What is needed: Nothing beyond the line containing "首先，它是一个文件系统，用于存储文件，通过统一的命名空间目录树来定位文件；" is to be printed; print exactly each line from the start of the records below through that line, leaving out pictures.

* * * * *

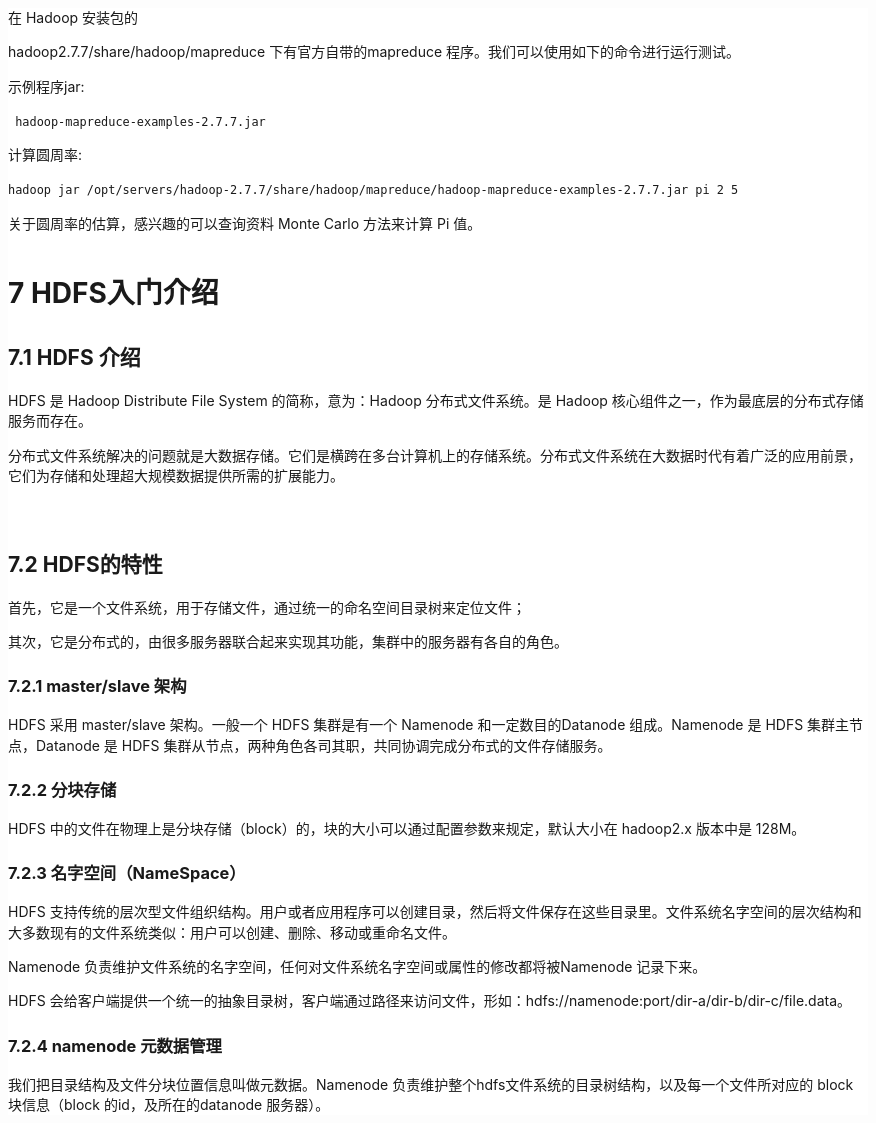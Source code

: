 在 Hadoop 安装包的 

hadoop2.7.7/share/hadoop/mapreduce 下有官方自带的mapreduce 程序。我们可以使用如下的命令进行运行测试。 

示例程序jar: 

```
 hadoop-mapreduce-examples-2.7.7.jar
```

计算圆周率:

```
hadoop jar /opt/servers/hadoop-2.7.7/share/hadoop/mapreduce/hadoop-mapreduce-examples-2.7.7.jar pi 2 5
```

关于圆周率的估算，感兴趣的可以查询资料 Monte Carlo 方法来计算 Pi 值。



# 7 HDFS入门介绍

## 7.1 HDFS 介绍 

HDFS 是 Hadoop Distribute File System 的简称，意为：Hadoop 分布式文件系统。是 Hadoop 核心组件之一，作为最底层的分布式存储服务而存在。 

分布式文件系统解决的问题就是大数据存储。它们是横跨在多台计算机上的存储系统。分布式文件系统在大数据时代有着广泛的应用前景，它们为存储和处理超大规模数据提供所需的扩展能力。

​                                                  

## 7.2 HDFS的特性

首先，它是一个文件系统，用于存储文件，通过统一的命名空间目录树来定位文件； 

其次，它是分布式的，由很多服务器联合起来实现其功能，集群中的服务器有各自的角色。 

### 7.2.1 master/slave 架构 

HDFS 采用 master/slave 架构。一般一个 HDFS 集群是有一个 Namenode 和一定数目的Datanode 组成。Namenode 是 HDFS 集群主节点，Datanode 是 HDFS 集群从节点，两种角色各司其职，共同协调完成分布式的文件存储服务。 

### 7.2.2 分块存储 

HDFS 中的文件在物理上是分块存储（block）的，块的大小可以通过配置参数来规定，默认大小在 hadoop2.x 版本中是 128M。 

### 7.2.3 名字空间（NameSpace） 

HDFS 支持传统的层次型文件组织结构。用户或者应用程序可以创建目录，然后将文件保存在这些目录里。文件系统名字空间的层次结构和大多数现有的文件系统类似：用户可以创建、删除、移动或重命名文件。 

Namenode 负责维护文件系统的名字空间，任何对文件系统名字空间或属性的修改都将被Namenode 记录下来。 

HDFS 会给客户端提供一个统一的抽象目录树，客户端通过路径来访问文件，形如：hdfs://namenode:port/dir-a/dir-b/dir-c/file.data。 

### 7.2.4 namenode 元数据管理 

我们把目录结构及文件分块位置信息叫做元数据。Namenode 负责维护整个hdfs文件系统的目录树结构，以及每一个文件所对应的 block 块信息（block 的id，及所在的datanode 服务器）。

* * * * *

Exercise solution:
Source code

: 在 Hadoop 安装包的 

hadoop2.7.7/share/hadoop/mapreduce 下有官方自带的mapreduce 程序。我们可以使用如下的命令进行运行测试。 

示例程序jar: 

```
 hadoop-mapreduce-examples-2.7.7.jar
```

计算圆周率:

```
hadoop jar /opt/servers/hadoop-2.7.7/share/hadoop/mapreduce/hadoop-mapreduce-examples-2.7.7.jar pi 2 5
```

关于圆周率的估算，感兴趣的可以查询资料 Monte Carlo 方法来计算 Pi 值。



# 7 HDFS入门介绍

## 7.1 HDFS 介绍 

HDFS 是 Hadoop Distribute File System 的简称，意为：Hadoop 分布式文件系统。是 Hadoop 核心组件之一，作为最底层的分布式存储服务而存在。 

分布式文件系统解决的问题就是大数据存储。它们是横跨在多台计算机上的存储系统。分布式文件系统在大数据时代有着广泛的应用前景，它们为存储和处理超大规模数据提供所需的扩展能力。

​                                                  

## 7.2 HDFS的特性

首先，它是一个文件系统，用于存储文件，通过统一的命名空间目录树来定位文件； 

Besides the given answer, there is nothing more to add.